Вызванный Нилсом брат Хаспер послушно явился в келью Михаила. Зыркнув на настоятеля и прочтя в его глазах разрешение не таиться от Нилса, он внимательно осмотрел одеревеневшую стену и опустил голову, признавая свой недогляд.
— Чего уж теперь, — вздохнул старик. — Ищи. Лучше поздно, чем никогда.
— А ну, подай ту веревку, — неприветливо велел Хаспер Нилсу.
Протянув брату обрывок шнура, которым был подвязан подрясник Михаила, сушившийся в углу, Нилс еле успел отдернуть руку — костлявые пальцы вцепились в пеньковое плетение с такой поспешностью, что оцарапали ему кожу. Обнюхав веревку, Хаспер коротко, разочарованно взвыл и содрал подрясник целиком. Погрузившись в еще влажную ткань лицом, он замер. До слуха Нилса донеслись слабые свистящие шмыганья, как у принюхивающегося пса.

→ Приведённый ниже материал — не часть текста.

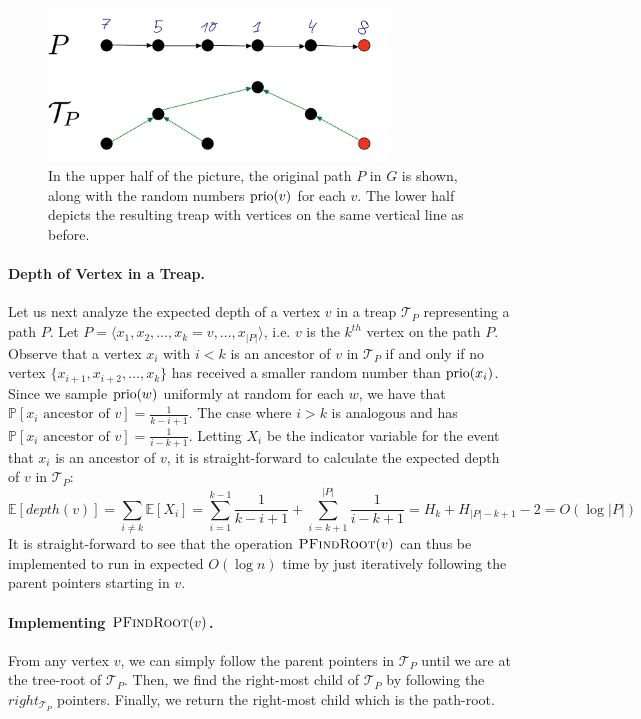 \begin{figure}[!ht]
    \centering
    \includegraphics[width=0.8\textwidth]{./fig/PathRepTreap_lectureDynamicTree.png}
    \caption{In the upper half of the picture, the original path $P$ in $G$ is shown, along with the random numbers $\operatorname{prio}(v)$ for each $v$. The lower half depicts the resulting treap with vertices on the same vertical line as before.}
    \label{fig:PathAsTreap}
\end{figure}

\paragraph{Depth of Vertex in a Treap.} Let us next analyze the expected depth of a vertex $v$ in a treap $\mathcal{T}_{P}$ representing a path $P$. Let $P = \langle x_1, x_2, \dots, x_k = v, \dots, x_{|P|}\rangle$, i.e. $v$ is the $k^{th}$ vertex on the path $P$. Observe that a vertex $x_i$ with $i < k$ is an ancestor of $v$ in $\mathcal{T}_{P}$ if and only if no vertex $\{x_{i+1}, x_{i+2}, \dots, x_k\}$ has received a smaller random number than $\operatorname{prio}(x_i)$. Since we sample $\operatorname{prio}(w)$ uniformly at random for each $w$, we have that $\mathbb{P}[x_i \text{ ancestor of } v] = \frac{1}{k-i+1}$. The case where $i > k$ is analogous and has $\mathbb{P}[x_i \text{ ancestor of } v] = \frac{1}{i-k+1}$. Letting $X_i$ be the indicator variable for the event that $x_i$ is an ancestor of $v$, it is straight-forward to calculate the expected depth of $v$ in $\mathcal{T}_{P}$:
\[
    \mathbb{E}[depth(v)] = \sum_{i \neq k} \mathbb{E}[X_i] =  \sum_{i = 1}^{k-1}\frac{1}{k-i+1} + \sum_{i = k+1}^{|P|} \frac{1}{i-k+1} = H_k + H_{|P|-k+1} - 2 = O(\log |P|)
\]
It is straight-forward to see that the operation $\textsc{PFindRoot}(v)$ can thus be implemented to run in expected $O(\log n)$ time by just iteratively following the parent pointers starting in $v$.

\paragraph{Implementing $\textsc{PFindRoot}(v)$.} From any vertex $v$, we can simply follow the parent pointers in $\mathcal{T}_{P}$ until we are at the tree-root of $\mathcal{T}_{P}$. Then, we find the right-most child of $\mathcal{T}_{P}$ by following the $right_{\mathcal{T}_{P}}$ pointers. Finally, we return the right-most child which is the path-root.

Видно, одежда Михаила пахла как-то особенно. Упав на колени, Хаспер задрал рясу, опустил нос и пополз по полу, не переставая втягивать воздух. Упершись в ноги сжавшегося в комок Нилса, обогнул его словно неодушевленный пень и уже у двери встал, отряхивая одежду, как ни в чем не бывало.
— Михаил жив, — уверенно заявил он. — И не ушел чересчур далеко, его следы еще сохраняют связь со ступнями, но запах уже слабеет; он выходит из припадочного состояния, возвращаясь к примитивной человеческой сущности. Простите, что не разнюхал в нем владеющего силой ранее. Заболевание Михаила столь редкого свойства, что способности словесника просыпаются лишь эпизодически, в моменты потрясений.